%%

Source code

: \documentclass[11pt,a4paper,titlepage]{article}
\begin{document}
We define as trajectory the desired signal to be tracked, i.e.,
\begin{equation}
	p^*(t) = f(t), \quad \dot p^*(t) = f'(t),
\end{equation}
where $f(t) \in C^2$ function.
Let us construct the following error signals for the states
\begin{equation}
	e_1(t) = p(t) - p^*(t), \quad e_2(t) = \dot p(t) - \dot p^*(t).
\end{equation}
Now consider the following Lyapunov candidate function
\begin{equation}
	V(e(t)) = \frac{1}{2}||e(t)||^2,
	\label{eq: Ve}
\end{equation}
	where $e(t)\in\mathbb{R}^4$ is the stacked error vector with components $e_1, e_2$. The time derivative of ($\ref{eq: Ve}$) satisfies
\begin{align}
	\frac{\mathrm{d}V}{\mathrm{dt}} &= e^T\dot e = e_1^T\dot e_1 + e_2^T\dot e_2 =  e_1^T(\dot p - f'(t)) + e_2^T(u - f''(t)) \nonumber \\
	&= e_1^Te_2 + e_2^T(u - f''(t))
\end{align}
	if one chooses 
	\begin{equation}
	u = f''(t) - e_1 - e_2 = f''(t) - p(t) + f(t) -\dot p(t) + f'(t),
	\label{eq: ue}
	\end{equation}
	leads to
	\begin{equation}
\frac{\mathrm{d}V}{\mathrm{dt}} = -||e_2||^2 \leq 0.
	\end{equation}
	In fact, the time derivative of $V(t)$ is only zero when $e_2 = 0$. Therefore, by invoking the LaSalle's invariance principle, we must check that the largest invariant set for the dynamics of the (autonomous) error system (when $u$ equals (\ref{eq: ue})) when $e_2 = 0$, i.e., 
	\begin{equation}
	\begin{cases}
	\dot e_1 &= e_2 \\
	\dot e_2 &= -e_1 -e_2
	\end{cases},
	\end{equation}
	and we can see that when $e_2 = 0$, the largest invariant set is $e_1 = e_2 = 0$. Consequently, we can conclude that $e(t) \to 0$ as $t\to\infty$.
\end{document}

%%

EXERCISE PROMPT →
From the records above, pull every line that carries the word "invariant".

OUTPUT FOR THIS EXERCISE →
	In fact, the time derivative of $V(t)$ is only zero when $e_2 = 0$. Therefore, by invoking the LaSalle's invariance principle, we must check that the largest invariant set for the dynamics of the (autonomous) error system (when $u$ equals (\ref{eq: ue})) when $e_2 = 0$, i.e., 
	and we can see that when $e_2 = 0$, the largest invariant set is $e_1 = e_2 = 0$. Consequently, we can conclude that $e(t) \to 0$ as $t\to\infty$.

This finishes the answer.